Opinión

Afganistán y el deterioro de la imagen de EEUU en el mundo

  • No existe alternativa aceptable para el liderazgo que Washington deja vacante
El presidente Biden tiene responsabilidades en el caos vivido en Kabul en los últimos días.

Hay un proverbio japonés que afirma que una reputación de mil años puede depender de la conducta de una hora y tiene razón. La caótica retirada americana de Afganistán ("messy" ha dicho Biden) ante el meteórico avance talibán ha dado un duro golpe no solo a la imagen del actual presidente, que heredó el problema pero es el único responsable del caos de estos últimos días, sino también a su reputación internacional de los atestados Unidos. Y eso es una pésima noticia.

Quedan lejos los años cincuenta del pasado siglo cuando los EEUU competían con la URSS en un contexto bipolar y el American way of life era la envidia del mundo como entre nosotros mostraba Luis García Berlanga en Bienvenido, Mister Marshall.

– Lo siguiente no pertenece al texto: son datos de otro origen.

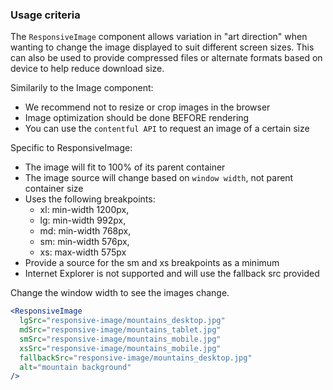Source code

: ### Usage criteria

The `ResponsiveImage` component allows variation in "art direction" when wanting to change the image displayed to
suit different screen sizes. This can also be used to provide compressed files or alternate formats based on device to help reduce
download size.

Similarily to the Image component:

- We recommend not to resize or crop images in the browser
- Image optimization should be done BEFORE rendering
- You can use the `contentful API` to request an image of a certain size

Specific to ResponsiveImage:

- The image will fit to 100% of its parent container
- The image source will change based on `window width`, not parent container size
- Uses the following breakpoints:
  - xl: min-width 1200px,
  - lg: min-width 992px,
  - md: min-width 768px,
  - sm: min-width 576px,
  - xs: max-width 575px
- Provide a source for the sm and xs breakpoints as a minimum
- Internet Explorer is not supported and will use the fallback src provided

Change the window width to see the images change.

```jsx { "props": { "className": "docs_full-width-playground" }}
<ResponsiveImage
  lgSrc="responsive-image/mountains_desktop.jpg"
  mdSrc="responsive-image/mountains_tablet.jpg"
  smSrc="responsive-image/mountains_mobile.jpg"
  xsSrc="responsive-image/mountains_mobile.jpg"
  fallbackSrc="responsive-image/mountains_desktop.jpg"
  alt="mountain background"
/>
```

La imagen de los EEUU se agrandó luego durante la Guerra Fría en lugares como Berlín o la península de Corea tanto por méritos propios como por los errores de la dictadura comunista, hasta recibir su primer aviso con la derrota en Vietnam, las protestas en las calles americanas y los helicópteros evacuando al personal desde la azotea de la embajada en Saigón, en una imagen icónica que estos días se temía que pudiera reproducirse en Kabul y que por esa misma razón los americanos han tenido buen cuidado en evitar.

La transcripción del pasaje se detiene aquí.